__Record set__:
BEGIN

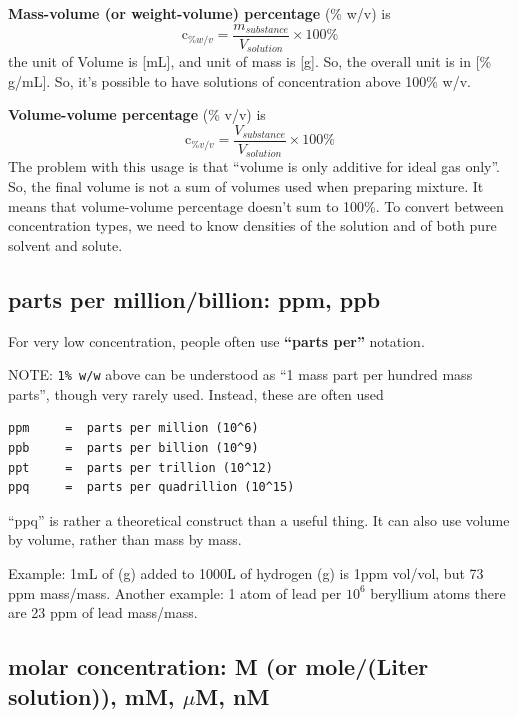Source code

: {\bf Mass-volume (or weight-volume) percentage} (\% w/v) is
\begin{equation}
  \label{eq:1000}
  \text{c}_{\% w/v} = \frac{m_{substance}}{V_{solution}} \times 100\%
\end{equation}
the unit of Volume is [mL], and unit of mass is [g]. So, the overall
unit is in [\% g/mL]. So, it's possible to have solutions of
concentration above 100\% w/v. 



{\bf Volume-volume percentage} (\% v/v) is
\begin{equation}
  \label{eq:1001}
  \text{c}_{\% v/v} = \frac{V_{substance}}{V_{solution}} \times 100\%
\end{equation}
The problem with this usage is that ``volume is only additive for
ideal gas only''. So, the final volume is not a sum of volumes used
when preparing mixture. It means that volume-volume percentage doesn't
sum to 100\%. To convert between concentration types, we need to know
densities of the solution and of both pure solvent and solute. 


\subsection{parts per million/billion: ppm, ppb}

For very low concentration, people often use {\bf ``parts per''}
notation. 

NOTE: \verb!1% w/w! above can be understood as ``1 mass part per
hundred mass parts'', though very rarely used. Instead, these are
often used
\begin{verbatim}
ppm     =  parts per million (10^6)
ppb     =  parts per billion (10^9)
ppt     =  parts per trillion (10^12)
ppq     =  parts per quadrillion (10^15)
\end{verbatim}

``ppq'' is rather a theoretical construct than a useful thing. It can
also use volume by volume, rather than mass by mass. 

Example: 1mL of (g) added to 1000L of hydrogen (g) is 1ppm
vol/vol, but 73 ppm mass/mass. Another example: 1 atom of lead per $10^6$
beryllium atoms there are 23 ppm of lead mass/mass.

\subsection{molar concentration: M (or mole/(Liter solution)), mM, $\mu$M, nM}
\label{sec:concentration-Molar}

END

__Work instruction__:
Take the listing above and repeat exactly the lines from the one containing "thing. It can" through the one containing "beryllium atoms there", both included.

__Your response__:
``ppq'' is rather a theoretical construct than a useful thing. It can
also use volume by volume, rather than mass by mass. 

Example: 1mL of (g) added to 1000L of hydrogen (g) is 1ppm
vol/vol, but 73 ppm mass/mass. Another example: 1 atom of lead per $10^6$
beryllium atoms there are 23 ppm of lead mass/mass.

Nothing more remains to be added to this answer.